Disagree.
When you swap in Louisville for Maryland, you have 4 of, arguably, the top 10 programs in all of college basketball.
When did the Big East have that?
Don't get me wrong, I don't think the ACC is better going away, but IMO lining up the top 8 programs of each conference gives you this:
ACC: Duke, UNC, Syracuse, Louisville, Pitt, Notre Dame, NC State, Virginia > BIG EAST: Syracuse, Louisville, UConn, Pitt, Georgetown, Notre Dame, Villanova, Marquette
Or, to make it easier, eliminate 'Cuse, Louisville, Pitt, & Notre Dame (as they're simply switching sides) and look at the top 4 remaining programs and compare them historically.
Duke > UConn
UNC > Georgetown
NC State = Nova
Virginia = Marquette
Then if you consider that the next few teams in the ACC would be Miami, Florida State, Georgia Tech, & Wake Forest, the depth of the ACC compares quite well to the Big East whose 9-12 would probably be: WVU, Cincy, St. Johns, and Providence.

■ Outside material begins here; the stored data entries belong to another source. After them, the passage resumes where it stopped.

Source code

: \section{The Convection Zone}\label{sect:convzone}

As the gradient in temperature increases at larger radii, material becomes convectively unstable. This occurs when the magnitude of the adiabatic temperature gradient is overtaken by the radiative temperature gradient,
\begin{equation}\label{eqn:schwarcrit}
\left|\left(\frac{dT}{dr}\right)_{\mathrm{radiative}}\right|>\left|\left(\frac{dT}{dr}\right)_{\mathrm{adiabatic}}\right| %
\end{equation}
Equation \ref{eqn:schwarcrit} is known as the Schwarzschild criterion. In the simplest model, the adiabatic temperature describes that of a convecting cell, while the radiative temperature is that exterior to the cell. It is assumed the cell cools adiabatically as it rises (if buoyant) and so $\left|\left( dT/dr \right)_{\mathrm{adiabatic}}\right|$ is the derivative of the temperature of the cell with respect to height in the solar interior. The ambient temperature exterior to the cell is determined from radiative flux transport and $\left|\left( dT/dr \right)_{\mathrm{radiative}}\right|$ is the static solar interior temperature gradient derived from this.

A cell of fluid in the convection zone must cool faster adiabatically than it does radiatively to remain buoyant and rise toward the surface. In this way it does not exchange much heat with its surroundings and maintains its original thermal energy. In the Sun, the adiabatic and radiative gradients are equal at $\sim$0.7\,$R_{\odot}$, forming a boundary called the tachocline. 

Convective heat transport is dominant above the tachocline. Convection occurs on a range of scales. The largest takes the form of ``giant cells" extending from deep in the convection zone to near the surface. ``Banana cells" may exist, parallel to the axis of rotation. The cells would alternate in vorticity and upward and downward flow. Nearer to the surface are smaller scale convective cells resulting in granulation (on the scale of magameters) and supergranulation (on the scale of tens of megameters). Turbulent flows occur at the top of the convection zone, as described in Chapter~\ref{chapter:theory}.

And the 13-16 programs of the Big East (Seton Hall, Rutgers, DePaul & USF) are decidedly worse than the bottom three programs of the ACC (Boston College, VTech & Clemson)
If you are looking at national titles alone, the pecking order in the new ACC is UNC, Duke, NC State, Louisville, Cuse. Of course, some schools like NC State have largely been irrelevant for the past couple of decades while a school like Syracuse has been very successful over the same time period, so you have to factor that in as well.